| Work request |
What you print should match the entries exactly, only without the pictures.

[Records from a collection]

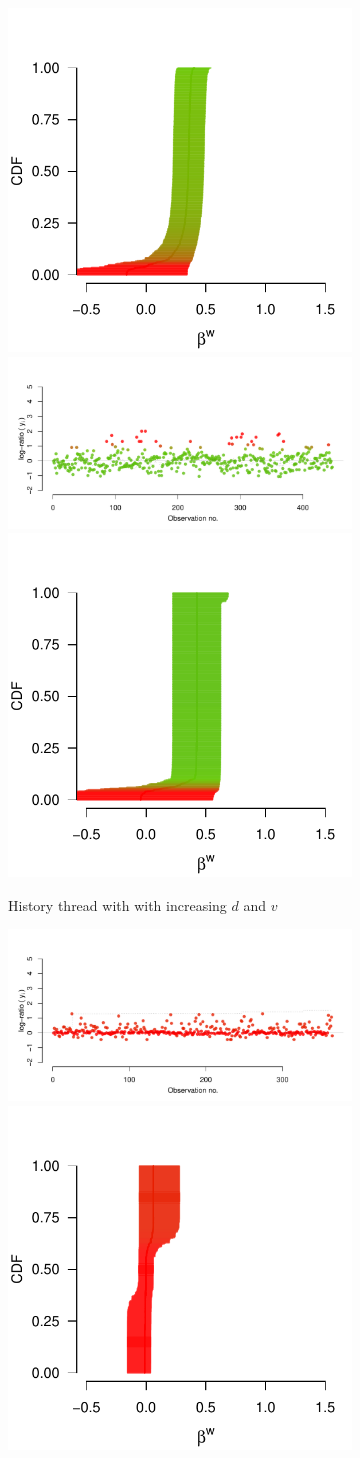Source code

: \documentclass[9pt,a4paper,twocolumn,lineno]{article}
\begin{document}
\begin{figure}
\begin{subfigure}{.44\linewidth}
		\includegraphics[width=.28\linewidth]{beta_history_148_3}
		\includegraphics[width=.7\linewidth]{thread_history_403_9}	
		\includegraphics[width=.28\linewidth]{beta_history_403_9}
		\caption{\footnotesize History thread with with increasing $d$ and $v$}
		\label{fig:supp hist}
	\end{subfigure}
	\begin{subfigure}{.44\linewidth}
		\includegraphics[width=.7\linewidth]{thread_max_55_1.pdf}
		\includegraphics[width=.28\linewidth]{beta_max_55_1.pdf}	

\end{subfigure}
\end{figure}
\end{document}
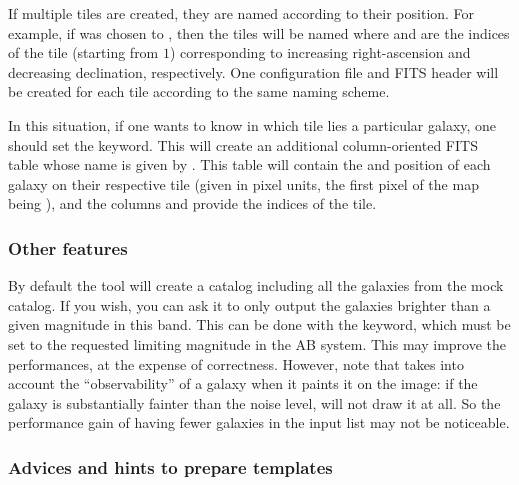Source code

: If multiple tiles are created, they are named according to their position. For example, if  was chosen to , then the tiles will be named  where  and  are the indices of the tile (starting from $1$) corresponding to increasing right-ascension and decreasing declination, respectively. One \skymaker configuration file and FITS header will be created for each tile according to the same naming scheme.

In this situation, if one wants to know in which tile lies a particular galaxy, one should set the  keyword. This will create an additional column-oriented FITS table whose name is given by . This table will contain the  and  position of each galaxy on their respective tile (given in pixel units, the first pixel of the map being ), and the columns  and  provide the indices of the tile.

\subsubsection{Other features}

By default the tool will create a \skymaker catalog including all the galaxies from the mock catalog. If you wish, you can ask it to only output the galaxies brighter than a given magnitude in this band. This can be done with the  keyword, which must be set to the requested limiting magnitude in the AB system. This may improve the performances, at the expense of correctness. However, note that \skymaker takes into account the ``observability'' of a galaxy when it paints it on the image: if the galaxy is substantially fainter than the noise level, \skymaker will not draw it at all. So the performance gain of having fewer galaxies in the input list may not be noticeable.

\subsubsection{Advices and hints to prepare \skymaker templates}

| Answer below |
Source code

: \documentclass[9pt,a4paper,twocolumn,lineno]{article}
\begin{document}
\begin{figure}
\begin{subfigure}{.44\linewidth}
		\includegraphics[width=.28\linewidth]{beta_history_148_3}
		\includegraphics[width=.7\linewidth]{thread_history_403_9}	
		\includegraphics[width=.28\linewidth]{beta_history_403_9}
		\caption{\footnotesize History thread with with increasing $d$ and $v$}
		\label{fig:supp hist}
	\end{subfigure}
	\begin{subfigure}{.44\linewidth}
		\includegraphics[width=.7\linewidth]{thread_max_55_1.pdf}
		\includegraphics[width=.28\linewidth]{beta_max_55_1.pdf}	

\end{subfigure}
\end{figure}
\end{document}
Source code

: If multiple tiles are created, they are named according to their position. For example, if  was chosen to , then the tiles will be named  where  and  are the indices of the tile (starting from $1$) corresponding to increasing right-ascension and decreasing declination, respectively. One \skymaker configuration file and FITS header will be created for each tile according to the same naming scheme.

In this situation, if one wants to know in which tile lies a particular galaxy, one should set the  keyword. This will create an additional column-oriented FITS table whose name is given by . This table will contain the  and  position of each galaxy on their respective tile (given in pixel units, the first pixel of the map being ), and the columns  and  provide the indices of the tile.

\subsubsection{Other features}

By default the tool will create a \skymaker catalog including all the galaxies from the mock catalog. If you wish, you can ask it to only output the galaxies brighter than a given magnitude in this band. This can be done with the  keyword, which must be set to the requested limiting magnitude in the AB system. This may improve the performances, at the expense of correctness. However, note that \skymaker takes into account the ``observability'' of a galaxy when it paints it on the image: if the galaxy is substantially fainter than the noise level, \skymaker will not draw it at all. So the performance gain of having fewer galaxies in the input list may not be noticeable.

\subsubsection{Advices and hints to prepare \skymaker templates}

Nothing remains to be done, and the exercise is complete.